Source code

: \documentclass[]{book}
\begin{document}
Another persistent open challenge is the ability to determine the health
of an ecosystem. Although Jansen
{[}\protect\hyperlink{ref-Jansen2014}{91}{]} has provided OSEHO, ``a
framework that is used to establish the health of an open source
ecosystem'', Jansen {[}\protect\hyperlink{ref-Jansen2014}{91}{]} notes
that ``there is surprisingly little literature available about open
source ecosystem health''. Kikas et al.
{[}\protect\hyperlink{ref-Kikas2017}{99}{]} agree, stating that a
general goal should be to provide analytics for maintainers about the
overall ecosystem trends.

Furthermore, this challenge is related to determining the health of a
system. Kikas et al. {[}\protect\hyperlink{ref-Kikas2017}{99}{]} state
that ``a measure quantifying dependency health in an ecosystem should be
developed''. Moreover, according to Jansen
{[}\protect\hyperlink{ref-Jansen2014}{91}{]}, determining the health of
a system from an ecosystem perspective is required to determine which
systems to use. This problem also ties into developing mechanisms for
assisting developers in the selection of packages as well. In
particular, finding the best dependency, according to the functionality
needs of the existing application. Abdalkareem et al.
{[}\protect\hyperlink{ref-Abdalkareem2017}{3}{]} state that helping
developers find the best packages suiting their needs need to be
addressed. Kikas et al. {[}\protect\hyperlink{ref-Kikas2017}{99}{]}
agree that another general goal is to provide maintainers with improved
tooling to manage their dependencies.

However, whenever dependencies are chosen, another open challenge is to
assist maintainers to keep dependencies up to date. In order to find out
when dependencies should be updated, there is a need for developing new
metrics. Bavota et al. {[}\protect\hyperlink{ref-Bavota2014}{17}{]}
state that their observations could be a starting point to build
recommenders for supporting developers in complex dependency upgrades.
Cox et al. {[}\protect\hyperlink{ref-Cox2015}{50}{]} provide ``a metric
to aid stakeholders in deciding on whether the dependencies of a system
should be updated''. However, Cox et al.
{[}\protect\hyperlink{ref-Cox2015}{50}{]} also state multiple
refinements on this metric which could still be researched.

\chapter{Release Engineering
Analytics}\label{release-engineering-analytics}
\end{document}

__DIRECTIONS FOR THIS TASK__: Each record must be transcribed word for word.

__REPLY TO THE EXERCISE__:
Source code

: \documentclass[]{book}
\begin{document}
Another persistent open challenge is the ability to determine the health
of an ecosystem. Although Jansen
{[}\protect\hyperlink{ref-Jansen2014}{91}{]} has provided OSEHO, ``a
framework that is used to establish the health of an open source
ecosystem'', Jansen {[}\protect\hyperlink{ref-Jansen2014}{91}{]} notes
that ``there is surprisingly little literature available about open
source ecosystem health''. Kikas et al.
{[}\protect\hyperlink{ref-Kikas2017}{99}{]} agree, stating that a
general goal should be to provide analytics for maintainers about the
overall ecosystem trends.

Furthermore, this challenge is related to determining the health of a
system. Kikas et al. {[}\protect\hyperlink{ref-Kikas2017}{99}{]} state
that ``a measure quantifying dependency health in an ecosystem should be
developed''. Moreover, according to Jansen
{[}\protect\hyperlink{ref-Jansen2014}{91}{]}, determining the health of
a system from an ecosystem perspective is required to determine which
systems to use. This problem also ties into developing mechanisms for
assisting developers in the selection of packages as well. In
particular, finding the best dependency, according to the functionality
needs of the existing application. Abdalkareem et al.
{[}\protect\hyperlink{ref-Abdalkareem2017}{3}{]} state that helping
developers find the best packages suiting their needs need to be
addressed. Kikas et al. {[}\protect\hyperlink{ref-Kikas2017}{99}{]}
agree that another general goal is to provide maintainers with improved
tooling to manage their dependencies.

However, whenever dependencies are chosen, another open challenge is to
assist maintainers to keep dependencies up to date. In order to find out
when dependencies should be updated, there is a need for developing new
metrics. Bavota et al. {[}\protect\hyperlink{ref-Bavota2014}{17}{]}
state that their observations could be a starting point to build
recommenders for supporting developers in complex dependency upgrades.
Cox et al. {[}\protect\hyperlink{ref-Cox2015}{50}{]} provide ``a metric
to aid stakeholders in deciding on whether the dependencies of a system
should be updated''. However, Cox et al.
{[}\protect\hyperlink{ref-Cox2015}{50}{]} also state multiple
refinements on this metric which could still be researched.

\chapter{Release Engineering
Analytics}\label{release-engineering-analytics}
\end{document}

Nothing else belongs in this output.